Por Roger Santivañez
Crédito de la foto (izq.) Valparaíso Eds. /
(der.) www.newlatinoboom.com
La poesía de Carlos Villacorta*:
Entre la tentación y el olvido
Personae (“máscara” en griego) tituló Ezra Pound a toda la primera parte de su obra poética, es decir, la anterior a los Cantos. Esta imagen se nos viene a la memoria cuando empezamos a leer la reciente entrega de Carlos Villacorta Libro de la tentación y del olvido [2023]. El tema de la máscara está presente en el poemario, aun desde la cubierta. Aquí veremos de qué forma. Sin duda, no es en el sentido poundiano de asumir identidades otras, pero tiene algo que ver con asunto, debido a que nuestro poeta ―a su manera― gira en torno a la identidad también. El texto que abre el libro y así la primera sección ―denominada “De la poesía” ― principia con estos versos: “Las máscaras de gas cuelgan en los puestos donde/ la yuppie ha venido a comprarse/ sus nuevas ropas”. El personaje está en Lavapiés, Madrid, en el mercado de antigüedades “entre revistas ochenteras y cascos nazis”. Tras la descripción del entorno, realizada con pericia narrativo-coloquial ―en resonancia con el mejor conversacionalismo― entramos en materia cuando el poeta nos dice: “Y pienso que sí,/ debo sacarme esta máscara” e inmediatamente “y apurarme y salir/ a robar las máscaras de gas porque nunca/ el pasado se termina de ir nunca”. Entonces, su propia identidad ha sido cuestionada y ―en realidad― no sabemos cuál es, solo que es una identidad (una máscara) que trae desde muy lejos; y que la necesidad de las máscaras de gas es apremiante, ante la inminencia permanente, en los tiempos actuales, de una conflagración radiactiva nuclear que acabaría con el mundo. En este sentido la máscara de gas sería el rostro e identidad verdaderos de la sociedad globalizada de la actualidad. El de una matanza apocalíptica que exterminaría al género humano sobre el planeta.
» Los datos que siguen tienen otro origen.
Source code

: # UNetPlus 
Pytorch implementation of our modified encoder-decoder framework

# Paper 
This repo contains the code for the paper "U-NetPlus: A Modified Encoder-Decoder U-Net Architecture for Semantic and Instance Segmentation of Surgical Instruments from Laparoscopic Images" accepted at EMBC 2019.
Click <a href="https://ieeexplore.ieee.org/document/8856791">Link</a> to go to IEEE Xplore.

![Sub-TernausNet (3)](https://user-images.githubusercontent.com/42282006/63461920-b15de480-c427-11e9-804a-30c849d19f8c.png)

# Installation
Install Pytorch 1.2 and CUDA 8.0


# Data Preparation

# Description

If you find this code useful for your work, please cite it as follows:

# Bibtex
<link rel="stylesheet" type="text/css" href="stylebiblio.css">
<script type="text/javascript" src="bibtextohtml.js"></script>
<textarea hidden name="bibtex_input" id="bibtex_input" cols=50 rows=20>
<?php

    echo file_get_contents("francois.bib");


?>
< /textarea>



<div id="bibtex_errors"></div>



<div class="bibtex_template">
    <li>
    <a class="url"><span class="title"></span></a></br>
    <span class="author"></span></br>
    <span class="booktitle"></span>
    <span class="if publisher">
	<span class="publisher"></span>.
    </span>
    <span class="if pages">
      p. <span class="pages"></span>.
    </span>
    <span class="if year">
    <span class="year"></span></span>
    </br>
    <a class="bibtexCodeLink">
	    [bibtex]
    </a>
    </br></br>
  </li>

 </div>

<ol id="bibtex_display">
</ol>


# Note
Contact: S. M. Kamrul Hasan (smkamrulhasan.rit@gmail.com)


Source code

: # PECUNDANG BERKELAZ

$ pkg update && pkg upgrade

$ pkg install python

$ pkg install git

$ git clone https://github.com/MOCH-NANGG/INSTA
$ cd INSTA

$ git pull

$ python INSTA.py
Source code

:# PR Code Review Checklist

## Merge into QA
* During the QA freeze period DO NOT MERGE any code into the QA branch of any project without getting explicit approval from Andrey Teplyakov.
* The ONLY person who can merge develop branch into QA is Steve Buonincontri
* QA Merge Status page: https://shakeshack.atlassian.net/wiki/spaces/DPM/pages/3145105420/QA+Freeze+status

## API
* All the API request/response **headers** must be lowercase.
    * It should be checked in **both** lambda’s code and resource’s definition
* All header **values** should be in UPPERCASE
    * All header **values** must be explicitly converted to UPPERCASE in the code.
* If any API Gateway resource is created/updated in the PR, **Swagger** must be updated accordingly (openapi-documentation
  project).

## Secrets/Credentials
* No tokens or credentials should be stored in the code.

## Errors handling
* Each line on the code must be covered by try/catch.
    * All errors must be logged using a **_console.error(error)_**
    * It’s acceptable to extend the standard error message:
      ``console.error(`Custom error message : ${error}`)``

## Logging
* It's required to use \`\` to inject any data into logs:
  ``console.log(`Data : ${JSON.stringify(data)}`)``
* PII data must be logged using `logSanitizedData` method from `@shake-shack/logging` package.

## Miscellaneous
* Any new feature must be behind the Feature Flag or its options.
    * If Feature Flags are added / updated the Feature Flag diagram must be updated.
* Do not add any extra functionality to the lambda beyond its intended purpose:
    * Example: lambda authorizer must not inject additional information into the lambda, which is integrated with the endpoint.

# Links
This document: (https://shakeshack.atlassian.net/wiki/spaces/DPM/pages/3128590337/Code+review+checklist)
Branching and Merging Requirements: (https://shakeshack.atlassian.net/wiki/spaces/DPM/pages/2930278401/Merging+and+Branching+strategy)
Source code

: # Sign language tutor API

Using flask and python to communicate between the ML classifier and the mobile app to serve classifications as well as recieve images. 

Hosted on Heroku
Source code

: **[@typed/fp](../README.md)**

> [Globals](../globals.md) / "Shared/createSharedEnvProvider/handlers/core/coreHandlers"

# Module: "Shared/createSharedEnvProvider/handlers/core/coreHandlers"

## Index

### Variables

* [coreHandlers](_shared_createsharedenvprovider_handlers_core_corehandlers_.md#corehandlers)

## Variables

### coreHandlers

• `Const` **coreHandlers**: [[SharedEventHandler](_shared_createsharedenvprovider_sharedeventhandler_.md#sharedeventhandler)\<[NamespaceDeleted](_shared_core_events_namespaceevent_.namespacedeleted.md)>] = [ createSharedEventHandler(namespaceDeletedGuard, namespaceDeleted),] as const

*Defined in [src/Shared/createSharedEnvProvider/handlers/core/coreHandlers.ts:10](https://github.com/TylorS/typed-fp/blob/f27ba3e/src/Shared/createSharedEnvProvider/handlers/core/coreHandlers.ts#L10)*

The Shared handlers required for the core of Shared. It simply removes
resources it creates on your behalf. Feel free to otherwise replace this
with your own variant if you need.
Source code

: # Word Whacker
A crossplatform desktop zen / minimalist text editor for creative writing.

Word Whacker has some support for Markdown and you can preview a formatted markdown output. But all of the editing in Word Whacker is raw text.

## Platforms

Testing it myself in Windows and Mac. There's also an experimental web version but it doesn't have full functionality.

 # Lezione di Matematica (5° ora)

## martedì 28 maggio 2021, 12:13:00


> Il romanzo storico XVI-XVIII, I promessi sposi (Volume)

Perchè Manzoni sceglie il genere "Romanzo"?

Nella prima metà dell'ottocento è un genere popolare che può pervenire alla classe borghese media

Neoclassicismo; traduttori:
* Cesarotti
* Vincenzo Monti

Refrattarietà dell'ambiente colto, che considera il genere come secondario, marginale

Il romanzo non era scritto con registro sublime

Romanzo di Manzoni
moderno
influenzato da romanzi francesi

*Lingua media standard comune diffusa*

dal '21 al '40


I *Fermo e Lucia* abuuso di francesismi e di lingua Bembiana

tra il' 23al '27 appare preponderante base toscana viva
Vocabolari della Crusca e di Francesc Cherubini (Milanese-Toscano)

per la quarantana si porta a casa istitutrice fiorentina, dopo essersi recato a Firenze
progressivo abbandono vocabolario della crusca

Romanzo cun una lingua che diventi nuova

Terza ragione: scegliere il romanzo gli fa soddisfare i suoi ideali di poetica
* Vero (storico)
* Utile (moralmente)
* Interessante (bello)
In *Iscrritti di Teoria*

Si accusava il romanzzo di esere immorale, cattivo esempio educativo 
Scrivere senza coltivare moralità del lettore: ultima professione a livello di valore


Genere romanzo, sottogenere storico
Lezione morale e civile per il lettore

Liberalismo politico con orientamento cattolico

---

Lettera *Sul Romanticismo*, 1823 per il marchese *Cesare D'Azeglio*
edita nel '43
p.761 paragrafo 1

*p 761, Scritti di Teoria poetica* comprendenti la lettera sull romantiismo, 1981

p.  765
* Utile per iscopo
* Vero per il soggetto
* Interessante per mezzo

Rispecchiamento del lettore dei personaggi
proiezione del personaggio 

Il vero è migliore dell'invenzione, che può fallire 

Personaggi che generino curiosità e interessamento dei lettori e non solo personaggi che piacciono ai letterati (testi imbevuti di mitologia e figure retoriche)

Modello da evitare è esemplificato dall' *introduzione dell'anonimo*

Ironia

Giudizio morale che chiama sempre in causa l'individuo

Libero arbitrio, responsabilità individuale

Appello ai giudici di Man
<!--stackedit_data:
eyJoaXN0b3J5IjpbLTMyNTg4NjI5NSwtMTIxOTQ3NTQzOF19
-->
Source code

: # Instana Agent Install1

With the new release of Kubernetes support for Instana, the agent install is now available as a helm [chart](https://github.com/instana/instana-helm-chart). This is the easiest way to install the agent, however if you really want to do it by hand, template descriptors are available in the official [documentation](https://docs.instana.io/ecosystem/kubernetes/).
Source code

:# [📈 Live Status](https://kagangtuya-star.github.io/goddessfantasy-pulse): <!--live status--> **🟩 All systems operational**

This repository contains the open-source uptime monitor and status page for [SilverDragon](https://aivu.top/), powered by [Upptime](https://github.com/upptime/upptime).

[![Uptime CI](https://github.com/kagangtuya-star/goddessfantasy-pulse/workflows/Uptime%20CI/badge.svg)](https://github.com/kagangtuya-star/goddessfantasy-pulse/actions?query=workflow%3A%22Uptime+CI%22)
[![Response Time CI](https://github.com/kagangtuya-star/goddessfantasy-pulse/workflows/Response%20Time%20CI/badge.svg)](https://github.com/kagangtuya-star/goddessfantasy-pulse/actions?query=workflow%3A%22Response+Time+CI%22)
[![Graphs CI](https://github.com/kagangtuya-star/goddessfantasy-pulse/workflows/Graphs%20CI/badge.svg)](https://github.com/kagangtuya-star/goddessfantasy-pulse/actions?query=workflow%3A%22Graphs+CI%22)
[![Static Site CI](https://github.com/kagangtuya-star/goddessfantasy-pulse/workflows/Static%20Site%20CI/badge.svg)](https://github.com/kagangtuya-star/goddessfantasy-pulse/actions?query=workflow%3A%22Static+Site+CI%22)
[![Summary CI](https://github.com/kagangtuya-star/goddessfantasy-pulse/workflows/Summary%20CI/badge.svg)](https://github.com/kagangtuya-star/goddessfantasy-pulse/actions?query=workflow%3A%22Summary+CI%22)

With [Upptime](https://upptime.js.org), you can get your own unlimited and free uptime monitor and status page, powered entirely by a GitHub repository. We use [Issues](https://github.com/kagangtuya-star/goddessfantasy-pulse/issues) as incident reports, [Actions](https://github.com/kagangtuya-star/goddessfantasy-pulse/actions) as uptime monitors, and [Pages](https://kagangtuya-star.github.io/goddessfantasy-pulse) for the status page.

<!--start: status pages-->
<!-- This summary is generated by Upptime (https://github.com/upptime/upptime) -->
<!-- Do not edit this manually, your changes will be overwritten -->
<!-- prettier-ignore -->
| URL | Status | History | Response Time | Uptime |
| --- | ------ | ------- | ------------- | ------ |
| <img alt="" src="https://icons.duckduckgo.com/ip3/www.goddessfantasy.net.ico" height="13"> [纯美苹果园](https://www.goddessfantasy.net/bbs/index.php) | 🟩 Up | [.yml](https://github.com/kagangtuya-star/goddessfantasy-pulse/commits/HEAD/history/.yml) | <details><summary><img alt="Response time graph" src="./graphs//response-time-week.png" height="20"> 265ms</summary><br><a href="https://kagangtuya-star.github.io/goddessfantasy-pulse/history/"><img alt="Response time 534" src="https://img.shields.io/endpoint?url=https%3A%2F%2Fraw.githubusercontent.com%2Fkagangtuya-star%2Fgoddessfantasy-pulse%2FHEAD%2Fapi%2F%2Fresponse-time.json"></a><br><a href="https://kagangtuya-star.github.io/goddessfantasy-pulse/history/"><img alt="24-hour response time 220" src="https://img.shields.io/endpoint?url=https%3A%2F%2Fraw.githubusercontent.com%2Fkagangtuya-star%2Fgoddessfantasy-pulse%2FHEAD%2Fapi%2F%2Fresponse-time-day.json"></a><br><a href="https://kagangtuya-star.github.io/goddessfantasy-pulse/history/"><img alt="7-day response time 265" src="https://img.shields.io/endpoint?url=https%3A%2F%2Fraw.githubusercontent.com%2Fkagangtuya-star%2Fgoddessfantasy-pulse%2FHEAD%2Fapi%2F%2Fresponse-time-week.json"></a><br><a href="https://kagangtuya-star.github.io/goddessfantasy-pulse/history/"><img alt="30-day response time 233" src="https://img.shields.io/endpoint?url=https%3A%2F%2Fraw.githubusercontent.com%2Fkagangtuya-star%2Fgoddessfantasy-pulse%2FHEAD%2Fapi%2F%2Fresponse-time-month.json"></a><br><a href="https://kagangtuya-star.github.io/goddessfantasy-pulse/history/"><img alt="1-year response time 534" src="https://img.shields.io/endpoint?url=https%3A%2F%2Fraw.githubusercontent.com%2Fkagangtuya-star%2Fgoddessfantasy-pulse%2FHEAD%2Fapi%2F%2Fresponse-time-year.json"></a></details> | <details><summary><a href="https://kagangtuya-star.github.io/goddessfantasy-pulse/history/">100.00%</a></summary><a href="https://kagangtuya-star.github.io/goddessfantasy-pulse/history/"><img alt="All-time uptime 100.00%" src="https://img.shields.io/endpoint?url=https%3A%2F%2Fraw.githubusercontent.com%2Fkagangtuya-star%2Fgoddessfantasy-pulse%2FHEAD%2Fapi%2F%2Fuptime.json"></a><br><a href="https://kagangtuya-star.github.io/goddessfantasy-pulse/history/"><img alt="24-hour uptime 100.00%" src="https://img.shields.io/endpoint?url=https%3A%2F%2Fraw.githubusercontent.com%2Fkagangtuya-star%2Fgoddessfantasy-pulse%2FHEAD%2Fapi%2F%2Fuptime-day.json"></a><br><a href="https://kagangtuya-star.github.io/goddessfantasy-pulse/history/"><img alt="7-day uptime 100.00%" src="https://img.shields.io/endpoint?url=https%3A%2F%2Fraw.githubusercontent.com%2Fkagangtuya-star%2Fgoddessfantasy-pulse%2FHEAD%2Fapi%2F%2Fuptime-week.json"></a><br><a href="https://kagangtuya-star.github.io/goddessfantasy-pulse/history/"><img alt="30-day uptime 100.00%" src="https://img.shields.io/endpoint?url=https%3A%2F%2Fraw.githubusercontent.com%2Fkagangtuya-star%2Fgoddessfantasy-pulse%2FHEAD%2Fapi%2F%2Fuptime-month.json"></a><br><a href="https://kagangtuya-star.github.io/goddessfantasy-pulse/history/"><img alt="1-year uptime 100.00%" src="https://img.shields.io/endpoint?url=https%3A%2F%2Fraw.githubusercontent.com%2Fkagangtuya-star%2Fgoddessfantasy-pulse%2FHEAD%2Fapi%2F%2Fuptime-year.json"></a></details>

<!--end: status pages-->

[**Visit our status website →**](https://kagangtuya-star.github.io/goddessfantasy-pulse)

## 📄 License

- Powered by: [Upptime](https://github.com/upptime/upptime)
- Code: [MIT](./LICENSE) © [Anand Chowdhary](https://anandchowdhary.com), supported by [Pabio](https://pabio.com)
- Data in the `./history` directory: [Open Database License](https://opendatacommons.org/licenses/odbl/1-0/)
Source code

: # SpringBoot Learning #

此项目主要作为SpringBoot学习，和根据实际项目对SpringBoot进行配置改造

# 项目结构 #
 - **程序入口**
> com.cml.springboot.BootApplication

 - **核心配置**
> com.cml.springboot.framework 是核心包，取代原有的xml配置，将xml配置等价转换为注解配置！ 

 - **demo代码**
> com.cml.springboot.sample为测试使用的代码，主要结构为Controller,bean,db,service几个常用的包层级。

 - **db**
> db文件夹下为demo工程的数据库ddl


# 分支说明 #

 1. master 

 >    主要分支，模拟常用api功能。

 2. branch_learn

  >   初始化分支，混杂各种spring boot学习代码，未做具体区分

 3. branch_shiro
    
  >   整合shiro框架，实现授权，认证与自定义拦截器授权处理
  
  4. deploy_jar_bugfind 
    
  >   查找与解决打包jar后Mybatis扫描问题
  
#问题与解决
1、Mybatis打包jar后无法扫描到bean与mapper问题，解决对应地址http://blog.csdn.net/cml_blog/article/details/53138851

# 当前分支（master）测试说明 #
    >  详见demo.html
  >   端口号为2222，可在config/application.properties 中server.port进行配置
En el poema que continúa, el cual toca el tema del amor, vuelve al asunto de la máscara y la identidad, practicando una suerte de fusión entre la máscara y el auténtico ser: “Hasta aquí hemos llegado abrazados/ sofocados por la máscara que se ha adherido a nuestro/ rostro” pero aquí hay un cambio: se produce una revelación de la Realidad, la cual, aunque se rompa, manifiesta belleza: “el mundo aparece delante de ella/ se quiebra y/ es hermoso”. He allí la siempre esperanzada visión del poeta. El descubrimiento y percepción de la belleza a todo trance. Viajamos hasta la segunda sección del libro titulada “De los libros” y en el poema sintomáticamente enfocado en el tema de la guerra encontramos: “y retiramos de nuestro rostro las máscaras que atrapaban/ lo desconocido”. Esto ocurre una vez concluido el tiempo del enfrentamiento, cuando se procede “a levantar los escombros/ de cada ventana y de cada casa”. Es decir, la guerra nos obligó a usar máscaras (ya sea para protegernos o asumir un determinado rol) y que sin embargo portaban una incertidumbre, o sea, la ignorancia del desenlace que ―ahora― al término del conflicto, parece más claro. Esta situación está refrendada ―no sin cierto dramatismo y entrañable sentimiento― en estos versos: “Tomamos el bus con mi madre rumbo al supermercado/ mientras me contaba de los tanques, de los permisos,/ de las máscaras que robaron su rostro”. Hubo entonces un tremendo trastorno de identidad en aquella época, algo así como un caos en el que nadie sabía quién era ni lo que iría a suceder. Al final triunfa la esperanza: “le sonrío y la abrazo como dos renacidos/ en medio de la ceniza”. Cerramos el tema de la identidad con una visita al poema “Algoritmo [Libro de las matemáticas 3: 1- ∞]” dirigido a Facebook que culmina así: “Cántame al oído y a los ojos con la estática de tus números/ quién era y quién seré/ quién soy ahora que nadie me conoce y soy un holograma”. Desde otro punto de vista, el del mundo digital, se denuncia ―igualmente― la deshumanización del mundo contemporáneo.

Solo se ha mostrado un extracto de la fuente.